MAROS, HR – Dengan Kurang maksimalnya pelayanan puskesmas, sehingga warga terkadang harus menunggu cukup lama mengantri. Hal ini diakibatkan karena pegawai puskesmas tidak one time dan tidak konsistem dalam mengemban tugas dan kerjanya.
Pasien terkadang tidak terlayani oleh fungsi profesi pelayanan kesehatan yang sesuai. Harusnya masyarakat yang berobat ditangani langsung secara medis sesuai tupoksinya.
Seperti halnya yang dialami warga bernama Waris yang mengantar berobat istrinya. Ia secara fakta mengalami terjadinya pelayanan yang kurang maksimal di Puskesmas Marusu. Ia bercerita, sebagai pasien ditangani oleh para medis tidak sesuai tupoksi keahlianya.
Menurut Waris ketidak profesonalnya pelayanan di Puskesmas Marusu dari informasi yang didapat media ini, karena imbas dari adanya sistem ship shipan. Dimana poli atau bagian-bagian tertentu yang seharusnya memiliki petugas pengganti, guna mengantisifasi personil yang tidak bertugas, dikarenakan adanya pembagian hari atau jam. Sehingga mengakibatkan pelayanan terkadang lambat.
“Poli gigi, misalnya berakibat mempersulit pencabutan gigi dan penambalan. Hal ini dialami Istri saya Rahmawati, begitu juga beberapa pasien lainnya yang tak terlayani,” ungkapnya, Rabu (02/01/2019).
Menurutnya Waris, dengan banyaknya keluhan masyarakat yang ingin berobat. Pelayanan Puskesmas Marusu sangat bertolak belakang.dengan program Bupati Maros.yang mencenang. 3S, yaitu Senyum, salam, Sapa.

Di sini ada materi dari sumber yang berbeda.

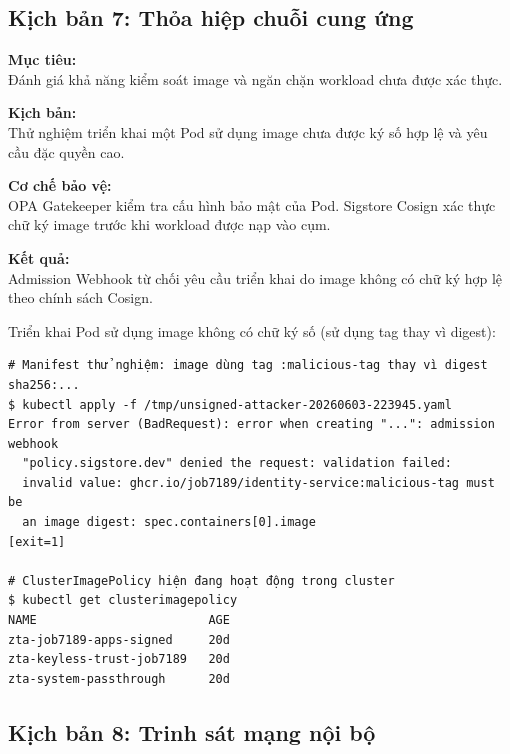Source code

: \subsection{Kịch bản 7: Thỏa hiệp chuỗi cung ứng}
\label{subsec:kb7_supply_chain}

\textbf{Mục tiêu:}\\
Đánh giá khả năng kiểm soát image và ngăn chặn workload chưa được xác thực.

\textbf{Kịch bản:}\\
Thử nghiệm triển khai một Pod sử dụng image chưa được ký số hợp lệ và yêu cầu đặc quyền cao.

\textbf{Cơ chế bảo vệ:}\\
OPA Gatekeeper kiểm tra cấu hình bảo mật của Pod. Sigstore Cosign xác thực chữ ký image trước khi workload được nạp vào cụm.

\textbf{Kết quả:}\\
Admission Webhook từ chối yêu cầu triển khai do image không có chữ ký hợp lệ theo chính sách Cosign.


Triển khai Pod sử dụng image không có chữ ký số (sử dụng tag thay vì digest):
\begin{listing}[H]
\begin{verbatim}
# Manifest thử nghiệm: image dùng tag :malicious-tag thay vì digest sha256:...
$ kubectl apply -f /tmp/unsigned-attacker-20260603-223945.yaml
Error from server (BadRequest): error when creating "...": admission webhook
  "policy.sigstore.dev" denied the request: validation failed:
  invalid value: ghcr.io/job7189/identity-service:malicious-tag must be
  an image digest: spec.containers[0].image
[exit=1]

# ClusterImagePolicy hiện đang hoạt động trong cluster
$ kubectl get clusterimagepolicy
NAME                        AGE
zta-job7189-apps-signed     20d
zta-keyless-trust-job7189   20d
zta-system-passthrough      20d
\end{verbatim}
\caption{Admission Webhook từ chối Image không sử dụng digest --- chính sách yêu cầu image phải được tham chiếu qua digest sha256}
\label{lst:kb7_cosign_cmd}
\end{listing}


\subsection{Kịch bản 8: Trinh sát mạng nội bộ}
\label{subsec:kb8_discovery}

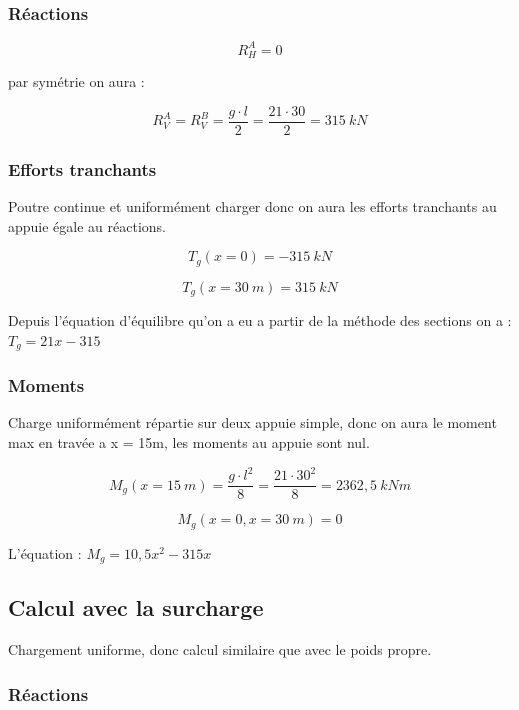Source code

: \documentclass[12pt,a4paper]{article}
\begin{document}
	\subsubsection{Réactions}
	
	\[ R_{H}^{A} = 0 \]
	
	{\centering par symétrie on aura : \par }
	
	\[ R_{V}^{A} = R_{V}^{B} = \dfrac{g \cdot l}{2} = \dfrac{21 \cdot 30}{2} = 315 ~\unit{kN} \]
	
	
	\subsubsection{Efforts tranchants}
	
	Poutre continue et uniformément charger donc on aura les efforts tranchants au appuie égale au réactions.
	
	\[ T_{g}(x = 0) =  - 315 ~\unit{kN} \]
	
	\[ T_{g}(x = 30 ~\unit{m}) = 315 ~\unit{kN} \]
	

	\vspace{\baselineskip}
	
	Depuis l'équation d'équilibre qu'on a eu a partir de la méthode des sections on a : $T_{g} = 21x - 315$
	
	
	\subsubsection{Moments}
	
	Charge uniformément répartie sur deux appuie simple, donc on aura le moment max en travée a x = 15m, les moments au appuie sont nul.
	
	\[ M_{g}(x = 15 ~\unit{m}) = \dfrac{g \cdot l^{2}}{8} = \dfrac{21 \cdot 30^{2}}{8} = 2362,5 ~\unit{kNm} \]
	
	\[ M_{g}(x = 0,x = 30 ~\unit{m}) = 0 \]
	
	\vspace{\baselineskip}
	
	L'équation : $M_{g} = 10,5x^{2} - 315x$
	
	\subsection{Calcul avec la surcharge}
	
	Chargement uniforme, donc calcul similaire que avec le poids propre.
	
	\subsubsection{Réactions}
	
\end{document}
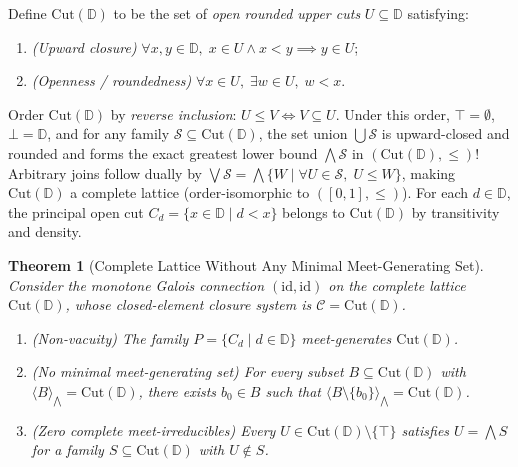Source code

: \documentclass[11pt,a4paper]{article}
\newtheorem{theorem}{Theorem}[section]
\theoremstyle{definition}
\theoremstyle{remark}
\begin{document}
Define $\mathrm{Cut}(\mathbb{D})$ to be the set of \emph{open rounded upper cuts} $U \subseteq \mathbb{D}$ satisfying:
\begin{enumerate}
\item \emph{(Upward closure)} $\forall x, y \in \mathbb{D},\; x \in U \land x < y \implies y \in U$;
\item \emph{(Openness / roundedness)} $\forall x \in U,\; \exists w \in U,\; w < x$.
\end{enumerate}
Order $\mathrm{Cut}(\mathbb{D})$ by \emph{reverse inclusion}: $U \le V \iff V \subseteq U$. Under this order, $\top = \emptyset$, $\bot = \mathbb{D}$, and for any family $\mathcal{S} \subseteq \mathrm{Cut}(\mathbb{D})$, the set union $\bigcup \mathcal{S}$ is upward-closed and rounded and forms the exact greatest lower bound $\bigwedge \mathcal{S}$ in $(\mathrm{Cut}(\mathbb{D}), \le)$! Arbitrary joins follow dually by $\bigvee \mathcal{S} = \bigwedge \{ W \mid \forall U \in \mathcal{S},\; U \le W \}$, making $\mathrm{Cut}(\mathbb{D})$ a complete lattice (order-isomorphic to $([0, 1], \le)$). For each $d \in \mathbb{D}$, the principal open cut $C_d = \{ x \in \mathbb{D} \mid d < x \}$ belongs to $\mathrm{Cut}(\mathbb{D})$ by transitivity and density.

\begin{theorem}[Complete Lattice Without Any Minimal Meet-Generating Set]\label{thm:infinite-cut}
Consider the monotone Galois connection $(\mathrm{id}, \mathrm{id})$ on the complete lattice $\mathrm{Cut}(\mathbb{D})$, whose closed-element closure system is $\mathcal{C} = \mathrm{Cut}(\mathbb{D})$.
\begin{enumerate}
\item \emph{(Non-vacuity)} The family $P = \{ C_d \mid d \in \mathbb{D} \}$ meet-generates $\mathrm{Cut}(\mathbb{D})$.
\item \emph{(No minimal meet-generating set)} For \emph{every} subset $B \subseteq \mathrm{Cut}(\mathbb{D})$ with $\langle B \rangle_{\bigwedge} = \mathrm{Cut}(\mathbb{D})$, there exists $b_0 \in B$ such that $\langle B \setminus \{b_0\} \rangle_{\bigwedge} = \mathrm{Cut}(\mathbb{D})$.
\item \emph{(Zero complete meet-irreducibles)} Every $U \in \mathrm{Cut}(\mathbb{D}) \setminus \{\top\}$ satisfies $U = \bigwedge S$ for a family $S \subseteq \mathrm{Cut}(\mathbb{D})$ with $U \notin S$.
\end{enumerate}
\end{theorem}
\end{document}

“Puskesmas memang menjadi harapan masyarakat yang tinggalnya di perkampungan untuk memperoleh pelayanan kesehatan. Pada dasarnya, dalam keadaan darurat, fasilitas pelayanan kesehatan, baik pemerintah maupun swasta, wajib memberikan pelayanan kesehatan bagi penyelamatan nyawa pasien dan fasilitas pelayanan kesehatan, baik pemerintah maupun swasta dilarang menolak pasien dan/atau meminta uang muka,’ jelasnya.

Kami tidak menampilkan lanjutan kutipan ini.